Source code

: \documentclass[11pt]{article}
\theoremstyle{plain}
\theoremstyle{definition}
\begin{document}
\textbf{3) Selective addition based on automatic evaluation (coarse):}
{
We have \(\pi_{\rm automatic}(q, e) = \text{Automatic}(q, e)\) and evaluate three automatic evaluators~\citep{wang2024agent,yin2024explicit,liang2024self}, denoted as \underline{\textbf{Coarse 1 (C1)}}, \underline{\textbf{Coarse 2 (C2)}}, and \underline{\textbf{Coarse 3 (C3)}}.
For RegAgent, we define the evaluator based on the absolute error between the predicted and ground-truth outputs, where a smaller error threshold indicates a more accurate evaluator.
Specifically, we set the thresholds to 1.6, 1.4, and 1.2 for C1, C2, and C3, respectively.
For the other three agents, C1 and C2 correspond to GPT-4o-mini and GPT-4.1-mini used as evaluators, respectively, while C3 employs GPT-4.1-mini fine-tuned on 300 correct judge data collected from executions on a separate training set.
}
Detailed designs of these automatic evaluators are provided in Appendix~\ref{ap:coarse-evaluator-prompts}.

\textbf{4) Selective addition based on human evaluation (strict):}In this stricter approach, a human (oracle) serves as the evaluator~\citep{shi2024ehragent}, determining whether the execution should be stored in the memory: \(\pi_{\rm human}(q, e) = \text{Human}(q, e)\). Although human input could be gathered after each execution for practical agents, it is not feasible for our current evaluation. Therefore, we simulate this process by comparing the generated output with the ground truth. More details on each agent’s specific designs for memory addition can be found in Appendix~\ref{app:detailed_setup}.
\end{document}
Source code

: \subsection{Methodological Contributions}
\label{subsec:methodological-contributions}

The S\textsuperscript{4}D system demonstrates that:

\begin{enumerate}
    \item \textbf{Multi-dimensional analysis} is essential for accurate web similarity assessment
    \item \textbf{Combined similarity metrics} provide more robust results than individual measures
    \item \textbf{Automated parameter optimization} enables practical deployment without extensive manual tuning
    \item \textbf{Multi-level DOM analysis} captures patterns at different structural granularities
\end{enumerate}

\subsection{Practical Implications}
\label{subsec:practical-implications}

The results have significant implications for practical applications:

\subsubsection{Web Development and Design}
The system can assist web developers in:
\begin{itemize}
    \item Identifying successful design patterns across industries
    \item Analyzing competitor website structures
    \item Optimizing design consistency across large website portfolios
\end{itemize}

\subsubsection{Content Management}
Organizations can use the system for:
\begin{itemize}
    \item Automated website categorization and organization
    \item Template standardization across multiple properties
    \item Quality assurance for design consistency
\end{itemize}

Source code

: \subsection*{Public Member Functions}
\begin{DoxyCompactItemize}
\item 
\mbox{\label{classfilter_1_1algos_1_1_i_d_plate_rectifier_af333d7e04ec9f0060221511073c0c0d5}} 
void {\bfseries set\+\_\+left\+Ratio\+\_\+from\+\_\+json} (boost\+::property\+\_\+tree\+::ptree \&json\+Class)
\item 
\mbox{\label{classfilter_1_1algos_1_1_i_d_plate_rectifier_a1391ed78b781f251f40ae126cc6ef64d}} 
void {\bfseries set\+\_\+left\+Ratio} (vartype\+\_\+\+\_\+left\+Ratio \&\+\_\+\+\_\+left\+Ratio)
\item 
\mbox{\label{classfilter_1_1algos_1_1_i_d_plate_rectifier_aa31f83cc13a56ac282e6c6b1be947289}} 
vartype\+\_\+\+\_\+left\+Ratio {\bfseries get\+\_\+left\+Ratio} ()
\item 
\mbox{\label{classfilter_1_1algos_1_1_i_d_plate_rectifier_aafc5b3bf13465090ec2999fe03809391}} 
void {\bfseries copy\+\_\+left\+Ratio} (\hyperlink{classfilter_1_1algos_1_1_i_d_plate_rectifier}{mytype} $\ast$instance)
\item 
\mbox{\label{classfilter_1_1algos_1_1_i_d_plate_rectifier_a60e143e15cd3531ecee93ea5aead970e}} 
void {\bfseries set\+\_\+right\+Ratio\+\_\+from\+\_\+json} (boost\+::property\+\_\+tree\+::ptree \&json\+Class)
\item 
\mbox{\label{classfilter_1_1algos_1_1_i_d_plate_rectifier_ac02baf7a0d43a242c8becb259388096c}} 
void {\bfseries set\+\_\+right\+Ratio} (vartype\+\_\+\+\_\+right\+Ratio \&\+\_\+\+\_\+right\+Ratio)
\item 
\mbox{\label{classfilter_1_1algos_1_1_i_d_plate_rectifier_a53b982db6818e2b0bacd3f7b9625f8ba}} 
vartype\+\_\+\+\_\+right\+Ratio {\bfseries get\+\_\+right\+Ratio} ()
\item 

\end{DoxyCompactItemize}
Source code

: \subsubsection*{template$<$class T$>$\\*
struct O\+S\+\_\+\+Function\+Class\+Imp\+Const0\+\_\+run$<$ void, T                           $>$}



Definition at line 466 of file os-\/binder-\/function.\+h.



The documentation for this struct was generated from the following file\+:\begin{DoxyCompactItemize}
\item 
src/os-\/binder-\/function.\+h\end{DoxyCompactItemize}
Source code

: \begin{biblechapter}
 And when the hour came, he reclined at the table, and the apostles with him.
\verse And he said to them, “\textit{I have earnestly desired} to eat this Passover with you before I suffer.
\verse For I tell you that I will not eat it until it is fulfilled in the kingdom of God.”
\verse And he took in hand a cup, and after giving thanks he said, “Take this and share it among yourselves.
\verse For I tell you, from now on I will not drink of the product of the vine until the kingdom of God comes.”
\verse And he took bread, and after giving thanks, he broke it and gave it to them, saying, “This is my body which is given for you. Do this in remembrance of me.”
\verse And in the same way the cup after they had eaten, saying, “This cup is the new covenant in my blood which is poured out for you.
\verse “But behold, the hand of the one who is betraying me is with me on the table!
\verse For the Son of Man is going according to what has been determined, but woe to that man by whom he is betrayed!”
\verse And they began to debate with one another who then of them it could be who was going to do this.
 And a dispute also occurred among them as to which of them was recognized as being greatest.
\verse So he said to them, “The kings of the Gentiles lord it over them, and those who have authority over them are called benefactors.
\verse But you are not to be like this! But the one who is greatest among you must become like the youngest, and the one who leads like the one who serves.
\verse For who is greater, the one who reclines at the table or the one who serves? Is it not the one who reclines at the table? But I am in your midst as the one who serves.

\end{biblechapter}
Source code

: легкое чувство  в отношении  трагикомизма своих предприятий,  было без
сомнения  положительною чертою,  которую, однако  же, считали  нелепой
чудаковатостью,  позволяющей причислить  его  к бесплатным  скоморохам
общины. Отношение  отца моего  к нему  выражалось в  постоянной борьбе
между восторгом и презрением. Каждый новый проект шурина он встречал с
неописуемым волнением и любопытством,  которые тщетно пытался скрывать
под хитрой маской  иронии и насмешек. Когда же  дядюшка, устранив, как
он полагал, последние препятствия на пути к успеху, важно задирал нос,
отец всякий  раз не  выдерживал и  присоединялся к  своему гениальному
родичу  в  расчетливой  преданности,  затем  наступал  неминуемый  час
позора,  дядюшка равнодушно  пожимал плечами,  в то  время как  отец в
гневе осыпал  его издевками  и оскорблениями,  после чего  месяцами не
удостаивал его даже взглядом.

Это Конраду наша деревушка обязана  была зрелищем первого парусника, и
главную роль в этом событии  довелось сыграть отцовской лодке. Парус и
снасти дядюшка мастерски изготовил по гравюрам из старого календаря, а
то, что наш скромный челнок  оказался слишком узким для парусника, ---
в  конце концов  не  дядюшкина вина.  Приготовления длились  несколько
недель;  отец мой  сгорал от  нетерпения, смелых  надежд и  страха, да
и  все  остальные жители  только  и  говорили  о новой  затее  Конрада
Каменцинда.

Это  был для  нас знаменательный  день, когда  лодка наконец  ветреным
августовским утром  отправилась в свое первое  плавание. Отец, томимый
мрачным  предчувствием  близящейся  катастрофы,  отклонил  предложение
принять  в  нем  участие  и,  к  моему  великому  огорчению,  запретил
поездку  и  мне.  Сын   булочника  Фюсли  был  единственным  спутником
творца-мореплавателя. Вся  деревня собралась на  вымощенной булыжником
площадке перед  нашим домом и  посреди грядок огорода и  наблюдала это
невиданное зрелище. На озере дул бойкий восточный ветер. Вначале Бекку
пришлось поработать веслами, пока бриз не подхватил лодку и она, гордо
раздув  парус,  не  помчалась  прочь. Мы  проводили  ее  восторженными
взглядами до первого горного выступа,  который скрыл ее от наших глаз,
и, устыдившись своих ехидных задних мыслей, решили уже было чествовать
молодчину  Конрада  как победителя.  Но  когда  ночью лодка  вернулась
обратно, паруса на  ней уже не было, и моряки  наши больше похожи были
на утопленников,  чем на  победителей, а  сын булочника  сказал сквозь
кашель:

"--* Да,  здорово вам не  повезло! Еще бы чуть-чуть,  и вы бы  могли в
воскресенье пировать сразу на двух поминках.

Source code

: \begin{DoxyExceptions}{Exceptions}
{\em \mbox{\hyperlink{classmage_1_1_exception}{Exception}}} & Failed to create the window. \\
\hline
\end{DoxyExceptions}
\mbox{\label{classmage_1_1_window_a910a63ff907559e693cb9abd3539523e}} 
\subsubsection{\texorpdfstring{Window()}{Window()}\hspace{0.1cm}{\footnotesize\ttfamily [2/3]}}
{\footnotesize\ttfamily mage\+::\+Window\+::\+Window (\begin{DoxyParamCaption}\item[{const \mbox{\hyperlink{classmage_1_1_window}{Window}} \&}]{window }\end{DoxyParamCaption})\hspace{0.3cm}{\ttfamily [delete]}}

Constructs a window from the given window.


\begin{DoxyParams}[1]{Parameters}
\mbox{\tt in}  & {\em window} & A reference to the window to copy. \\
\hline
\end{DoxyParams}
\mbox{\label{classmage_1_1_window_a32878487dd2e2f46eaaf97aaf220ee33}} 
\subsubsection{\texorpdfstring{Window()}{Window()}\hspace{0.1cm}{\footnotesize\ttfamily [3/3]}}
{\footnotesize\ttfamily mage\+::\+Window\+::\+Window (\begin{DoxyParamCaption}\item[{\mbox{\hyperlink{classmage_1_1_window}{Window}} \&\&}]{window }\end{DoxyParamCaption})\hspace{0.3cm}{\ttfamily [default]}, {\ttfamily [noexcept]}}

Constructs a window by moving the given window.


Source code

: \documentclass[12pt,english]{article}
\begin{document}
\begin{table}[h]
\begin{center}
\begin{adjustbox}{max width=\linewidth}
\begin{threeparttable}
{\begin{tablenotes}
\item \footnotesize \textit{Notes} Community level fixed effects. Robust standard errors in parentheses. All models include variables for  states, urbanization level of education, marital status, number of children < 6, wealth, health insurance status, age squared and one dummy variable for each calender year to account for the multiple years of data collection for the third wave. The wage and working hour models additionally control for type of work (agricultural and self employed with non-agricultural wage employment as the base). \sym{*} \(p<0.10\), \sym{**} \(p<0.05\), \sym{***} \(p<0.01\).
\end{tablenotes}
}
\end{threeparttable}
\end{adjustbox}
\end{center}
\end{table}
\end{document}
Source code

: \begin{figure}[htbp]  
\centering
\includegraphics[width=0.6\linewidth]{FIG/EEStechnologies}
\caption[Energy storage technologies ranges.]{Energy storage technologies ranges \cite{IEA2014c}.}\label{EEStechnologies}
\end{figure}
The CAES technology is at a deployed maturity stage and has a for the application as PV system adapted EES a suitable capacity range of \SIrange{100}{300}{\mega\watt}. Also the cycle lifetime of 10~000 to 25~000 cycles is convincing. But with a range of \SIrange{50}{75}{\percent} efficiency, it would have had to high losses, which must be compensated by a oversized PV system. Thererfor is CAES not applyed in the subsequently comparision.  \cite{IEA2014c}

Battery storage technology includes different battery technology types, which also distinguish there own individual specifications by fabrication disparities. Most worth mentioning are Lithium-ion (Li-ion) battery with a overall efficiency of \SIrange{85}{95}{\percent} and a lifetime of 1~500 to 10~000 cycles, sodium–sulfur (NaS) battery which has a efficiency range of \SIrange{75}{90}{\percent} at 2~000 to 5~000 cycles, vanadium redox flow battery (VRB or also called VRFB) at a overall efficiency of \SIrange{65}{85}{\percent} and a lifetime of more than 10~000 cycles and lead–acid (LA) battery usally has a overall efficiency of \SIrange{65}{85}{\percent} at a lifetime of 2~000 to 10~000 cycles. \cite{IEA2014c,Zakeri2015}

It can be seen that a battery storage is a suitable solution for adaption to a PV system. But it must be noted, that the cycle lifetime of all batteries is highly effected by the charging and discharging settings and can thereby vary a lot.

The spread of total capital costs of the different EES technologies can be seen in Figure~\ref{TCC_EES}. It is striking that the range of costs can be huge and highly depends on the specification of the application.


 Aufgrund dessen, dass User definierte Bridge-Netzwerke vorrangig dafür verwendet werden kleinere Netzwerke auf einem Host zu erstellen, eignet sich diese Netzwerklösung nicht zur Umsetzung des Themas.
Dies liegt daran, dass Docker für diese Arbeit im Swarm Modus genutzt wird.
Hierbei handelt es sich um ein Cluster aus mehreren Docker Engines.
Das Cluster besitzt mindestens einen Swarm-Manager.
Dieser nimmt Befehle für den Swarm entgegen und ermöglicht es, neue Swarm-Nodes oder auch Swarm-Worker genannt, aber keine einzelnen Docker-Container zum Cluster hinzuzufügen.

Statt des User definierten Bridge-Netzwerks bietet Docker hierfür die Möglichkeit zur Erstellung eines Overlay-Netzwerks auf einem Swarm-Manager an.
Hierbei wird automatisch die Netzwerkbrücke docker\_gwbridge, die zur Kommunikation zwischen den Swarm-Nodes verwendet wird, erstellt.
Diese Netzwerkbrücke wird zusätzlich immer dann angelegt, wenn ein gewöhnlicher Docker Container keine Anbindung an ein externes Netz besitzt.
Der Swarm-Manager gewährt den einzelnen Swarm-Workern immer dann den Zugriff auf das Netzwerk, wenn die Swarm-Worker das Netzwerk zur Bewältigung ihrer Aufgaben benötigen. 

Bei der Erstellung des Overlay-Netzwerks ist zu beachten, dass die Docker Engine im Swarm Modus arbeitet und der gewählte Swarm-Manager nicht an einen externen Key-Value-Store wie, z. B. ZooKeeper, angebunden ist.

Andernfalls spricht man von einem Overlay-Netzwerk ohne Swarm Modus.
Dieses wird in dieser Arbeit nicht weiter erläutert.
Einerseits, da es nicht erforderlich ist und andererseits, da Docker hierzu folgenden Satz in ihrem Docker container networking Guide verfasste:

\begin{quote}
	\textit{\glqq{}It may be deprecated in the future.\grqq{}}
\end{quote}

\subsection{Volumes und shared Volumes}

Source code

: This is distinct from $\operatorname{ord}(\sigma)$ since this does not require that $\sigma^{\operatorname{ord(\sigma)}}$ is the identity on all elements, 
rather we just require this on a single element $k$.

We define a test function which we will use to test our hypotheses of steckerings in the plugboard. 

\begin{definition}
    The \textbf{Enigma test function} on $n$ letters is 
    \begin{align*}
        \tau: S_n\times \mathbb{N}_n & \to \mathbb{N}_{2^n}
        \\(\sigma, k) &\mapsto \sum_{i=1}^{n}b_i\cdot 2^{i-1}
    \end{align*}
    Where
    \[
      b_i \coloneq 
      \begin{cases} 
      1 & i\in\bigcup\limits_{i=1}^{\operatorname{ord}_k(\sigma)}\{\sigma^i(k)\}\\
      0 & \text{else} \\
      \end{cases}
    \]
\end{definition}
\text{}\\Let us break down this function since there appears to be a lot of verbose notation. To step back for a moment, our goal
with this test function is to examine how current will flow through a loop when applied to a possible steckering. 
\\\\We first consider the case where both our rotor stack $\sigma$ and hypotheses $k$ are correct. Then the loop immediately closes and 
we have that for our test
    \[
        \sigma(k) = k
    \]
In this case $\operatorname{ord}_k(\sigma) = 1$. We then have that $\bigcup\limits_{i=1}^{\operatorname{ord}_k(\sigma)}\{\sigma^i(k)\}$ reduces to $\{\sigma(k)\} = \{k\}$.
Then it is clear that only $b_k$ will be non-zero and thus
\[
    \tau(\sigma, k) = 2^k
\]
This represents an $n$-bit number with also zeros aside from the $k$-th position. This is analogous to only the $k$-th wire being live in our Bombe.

Required work »
Your task is to copy each line from the material above that includes the word "evaluation".

Final answer »
\textbf{3) Selective addition based on automatic evaluation (coarse):}
\textbf{4) Selective addition based on human evaluation (strict):}In this stricter approach, a human (oracle) serves as the evaluator~\citep{shi2024ehragent}, determining whether the execution should be stored in the memory: \(\pi_{\rm human}(q, e) = \text{Human}(q, e)\). Although human input could be gathered after each execution for practical agents, it is not feasible for our current evaluation. Therefore, we simulate this process by comparing the generated output with the ground truth. More details on each agent’s specific designs for memory addition can be found in Appendix~\ref{app:detailed_setup}.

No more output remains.